# Work request
Transcribe the records below line by line, exactly as they read.

[[ Information supplied open ]]

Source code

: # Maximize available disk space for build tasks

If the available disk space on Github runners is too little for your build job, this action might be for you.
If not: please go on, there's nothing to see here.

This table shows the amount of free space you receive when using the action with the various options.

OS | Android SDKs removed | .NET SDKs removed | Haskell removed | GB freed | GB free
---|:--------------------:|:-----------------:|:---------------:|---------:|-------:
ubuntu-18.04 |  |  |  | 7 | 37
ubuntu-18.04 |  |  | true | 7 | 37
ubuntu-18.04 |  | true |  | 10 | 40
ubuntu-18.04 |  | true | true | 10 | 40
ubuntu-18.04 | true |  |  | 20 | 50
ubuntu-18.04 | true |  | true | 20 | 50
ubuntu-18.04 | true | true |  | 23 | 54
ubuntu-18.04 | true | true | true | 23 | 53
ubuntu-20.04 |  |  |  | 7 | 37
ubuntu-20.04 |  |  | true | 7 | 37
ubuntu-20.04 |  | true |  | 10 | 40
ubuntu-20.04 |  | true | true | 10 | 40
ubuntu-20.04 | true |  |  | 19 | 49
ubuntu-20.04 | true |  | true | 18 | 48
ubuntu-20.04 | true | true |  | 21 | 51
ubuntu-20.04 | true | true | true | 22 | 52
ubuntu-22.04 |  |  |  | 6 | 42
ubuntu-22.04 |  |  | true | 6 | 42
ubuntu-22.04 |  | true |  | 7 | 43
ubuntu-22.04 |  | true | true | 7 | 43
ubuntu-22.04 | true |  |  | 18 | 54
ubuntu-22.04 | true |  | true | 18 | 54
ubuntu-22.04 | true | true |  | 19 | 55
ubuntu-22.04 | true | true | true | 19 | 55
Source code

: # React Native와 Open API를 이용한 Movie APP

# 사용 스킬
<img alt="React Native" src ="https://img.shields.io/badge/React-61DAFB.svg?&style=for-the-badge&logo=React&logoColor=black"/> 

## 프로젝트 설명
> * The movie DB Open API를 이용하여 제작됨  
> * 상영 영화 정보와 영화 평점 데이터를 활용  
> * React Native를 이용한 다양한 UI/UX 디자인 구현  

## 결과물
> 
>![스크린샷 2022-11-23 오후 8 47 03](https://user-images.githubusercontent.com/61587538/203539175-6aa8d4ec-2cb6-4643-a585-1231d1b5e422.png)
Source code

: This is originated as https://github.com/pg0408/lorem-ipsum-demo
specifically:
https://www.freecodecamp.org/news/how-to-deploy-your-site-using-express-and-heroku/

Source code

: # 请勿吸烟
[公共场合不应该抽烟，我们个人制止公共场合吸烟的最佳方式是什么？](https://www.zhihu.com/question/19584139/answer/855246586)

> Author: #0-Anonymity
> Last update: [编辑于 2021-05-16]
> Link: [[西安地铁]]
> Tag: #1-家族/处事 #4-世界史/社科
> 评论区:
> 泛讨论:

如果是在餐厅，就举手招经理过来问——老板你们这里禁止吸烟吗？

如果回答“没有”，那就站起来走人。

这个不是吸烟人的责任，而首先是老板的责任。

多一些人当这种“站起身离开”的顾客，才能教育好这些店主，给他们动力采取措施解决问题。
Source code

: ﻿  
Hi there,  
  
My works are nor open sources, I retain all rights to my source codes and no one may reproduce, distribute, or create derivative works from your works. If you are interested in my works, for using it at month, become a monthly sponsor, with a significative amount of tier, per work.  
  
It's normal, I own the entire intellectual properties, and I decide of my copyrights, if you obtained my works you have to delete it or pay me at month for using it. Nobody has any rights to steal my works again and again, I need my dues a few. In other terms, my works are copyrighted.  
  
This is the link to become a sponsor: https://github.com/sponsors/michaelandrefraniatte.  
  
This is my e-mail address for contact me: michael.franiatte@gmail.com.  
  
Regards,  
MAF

[[ Information supplied closed ]]

# The completed task
Source code

: # Maximize available disk space for build tasks

If the available disk space on Github runners is too little for your build job, this action might be for you.
If not: please go on, there's nothing to see here.

This table shows the amount of free space you receive when using the action with the various options.

OS | Android SDKs removed | .NET SDKs removed | Haskell removed | GB freed | GB free
---|:--------------------:|:-----------------:|:---------------:|---------:|-------:
ubuntu-18.04 |  |  |  | 7 | 37
ubuntu-18.04 |  |  | true | 7 | 37
ubuntu-18.04 |  | true |  | 10 | 40
ubuntu-18.04 |  | true | true | 10 | 40
ubuntu-18.04 | true |  |  | 20 | 50
ubuntu-18.04 | true |  | true | 20 | 50
ubuntu-18.04 | true | true |  | 23 | 54
ubuntu-18.04 | true | true | true | 23 | 53
ubuntu-20.04 |  |  |  | 7 | 37
ubuntu-20.04 |  |  | true | 7 | 37
ubuntu-20.04 |  | true |  | 10 | 40
ubuntu-20.04 |  | true | true | 10 | 40
ubuntu-20.04 | true |  |  | 19 | 49
ubuntu-20.04 | true |  | true | 18 | 48
ubuntu-20.04 | true | true |  | 21 | 51
ubuntu-20.04 | true | true | true | 22 | 52
ubuntu-22.04 |  |  |  | 6 | 42
ubuntu-22.04 |  |  | true | 6 | 42
ubuntu-22.04 |  | true |  | 7 | 43
ubuntu-22.04 |  | true | true | 7 | 43
ubuntu-22.04 | true |  |  | 18 | 54
ubuntu-22.04 | true |  | true | 18 | 54
ubuntu-22.04 | true | true |  | 19 | 55
ubuntu-22.04 | true | true | true | 19 | 55
Source code

: # React Native와 Open API를 이용한 Movie APP

# 사용 스킬
<img alt="React Native" src ="https://img.shields.io/badge/React-61DAFB.svg?&style=for-the-badge&logo=React&logoColor=black"/> 

## 프로젝트 설명
> * The movie DB Open API를 이용하여 제작됨  
> * 상영 영화 정보와 영화 평점 데이터를 활용  
> * React Native를 이용한 다양한 UI/UX 디자인 구현  

## 결과물
> 
>![스크린샷 2022-11-23 오후 8 47 03](https://user-images.githubusercontent.com/61587538/203539175-6aa8d4ec-2cb6-4643-a585-1231d1b5e422.png)
Source code

: This is originated as https://github.com/pg0408/lorem-ipsum-demo
specifically:
https://www.freecodecamp.org/news/how-to-deploy-your-site-using-express-and-heroku/

Source code

: # 请勿吸烟
[公共场合不应该抽烟，我们个人制止公共场合吸烟的最佳方式是什么？](https://www.zhihu.com/question/19584139/answer/855246586)

> Author: #0-Anonymity
> Last update: [编辑于 2021-05-16]
> Link: [[西安地铁]]
> Tag: #1-家族/处事 #4-世界史/社科
> 评论区:
> 泛讨论:

如果是在餐厅，就举手招经理过来问——老板你们这里禁止吸烟吗？

如果回答“没有”，那就站起来走人。

这个不是吸烟人的责任，而首先是老板的责任。

多一些人当这种“站起身离开”的顾客，才能教育好这些店主，给他们动力采取措施解决问题。
Source code

: ﻿  
Hi there,  
  
My works are nor open sources, I retain all rights to my source codes and no one may reproduce, distribute, or create derivative works from your works. If you are interested in my works, for using it at month, become a monthly sponsor, with a significative amount of tier, per work.  
  
It's normal, I own the entire intellectual properties, and I decide of my copyrights, if you obtained my works you have to delete it or pay me at month for using it. Nobody has any rights to steal my works again and again, I need my dues a few. In other terms, my works are copyrighted.  
  
This is the link to become a sponsor: https://github.com/sponsors/michaelandrefraniatte.  
  
This is my e-mail address for contact me: michael.franiatte@gmail.com.  
  
Regards,  
MAF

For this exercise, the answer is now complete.